BEGIN Material provided

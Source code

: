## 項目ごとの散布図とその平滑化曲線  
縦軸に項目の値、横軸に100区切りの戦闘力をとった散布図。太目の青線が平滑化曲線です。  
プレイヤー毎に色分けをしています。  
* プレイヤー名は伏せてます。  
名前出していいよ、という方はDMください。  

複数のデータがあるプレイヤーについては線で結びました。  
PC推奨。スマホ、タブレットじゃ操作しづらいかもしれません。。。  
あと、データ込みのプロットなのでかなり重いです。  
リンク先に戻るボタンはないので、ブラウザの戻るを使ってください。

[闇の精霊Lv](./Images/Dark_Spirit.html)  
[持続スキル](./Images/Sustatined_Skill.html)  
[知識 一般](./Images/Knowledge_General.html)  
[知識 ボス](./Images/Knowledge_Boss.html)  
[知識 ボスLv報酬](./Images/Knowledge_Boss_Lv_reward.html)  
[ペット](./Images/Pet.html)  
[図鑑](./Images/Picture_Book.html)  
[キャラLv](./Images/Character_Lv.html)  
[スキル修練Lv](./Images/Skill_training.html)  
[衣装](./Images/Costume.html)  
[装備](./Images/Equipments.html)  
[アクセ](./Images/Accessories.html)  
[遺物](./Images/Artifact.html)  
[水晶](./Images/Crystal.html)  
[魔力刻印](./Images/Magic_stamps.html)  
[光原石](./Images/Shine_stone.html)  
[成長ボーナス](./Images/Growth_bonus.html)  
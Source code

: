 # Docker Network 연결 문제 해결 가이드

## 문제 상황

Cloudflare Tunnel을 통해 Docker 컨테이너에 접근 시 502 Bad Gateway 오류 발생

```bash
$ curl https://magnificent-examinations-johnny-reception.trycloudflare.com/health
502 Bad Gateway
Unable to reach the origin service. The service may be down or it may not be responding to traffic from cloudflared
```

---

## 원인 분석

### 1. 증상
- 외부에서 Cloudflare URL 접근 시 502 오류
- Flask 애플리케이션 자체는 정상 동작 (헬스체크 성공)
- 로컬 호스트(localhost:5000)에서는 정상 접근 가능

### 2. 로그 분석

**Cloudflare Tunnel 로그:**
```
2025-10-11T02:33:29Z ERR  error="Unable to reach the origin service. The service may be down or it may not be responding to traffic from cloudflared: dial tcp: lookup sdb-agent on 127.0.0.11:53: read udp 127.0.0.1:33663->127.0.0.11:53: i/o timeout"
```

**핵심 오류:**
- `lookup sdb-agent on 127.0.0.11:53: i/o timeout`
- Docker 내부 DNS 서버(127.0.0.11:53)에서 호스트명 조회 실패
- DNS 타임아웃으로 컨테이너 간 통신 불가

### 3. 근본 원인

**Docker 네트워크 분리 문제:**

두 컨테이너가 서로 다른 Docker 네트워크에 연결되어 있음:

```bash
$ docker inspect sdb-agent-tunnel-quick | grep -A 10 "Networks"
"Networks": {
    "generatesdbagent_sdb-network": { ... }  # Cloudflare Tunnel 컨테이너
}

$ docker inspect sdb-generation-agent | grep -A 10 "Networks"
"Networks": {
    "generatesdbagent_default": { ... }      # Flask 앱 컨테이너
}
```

END Material provided

§ Work task
Gather from the records above every line containing the string "Networks".

§ Solution for this problem
$ docker inspect sdb-agent-tunnel-quick | grep -A 10 "Networks"
"Networks": {
$ docker inspect sdb-generation-agent | grep -A 10 "Networks"
"Networks": {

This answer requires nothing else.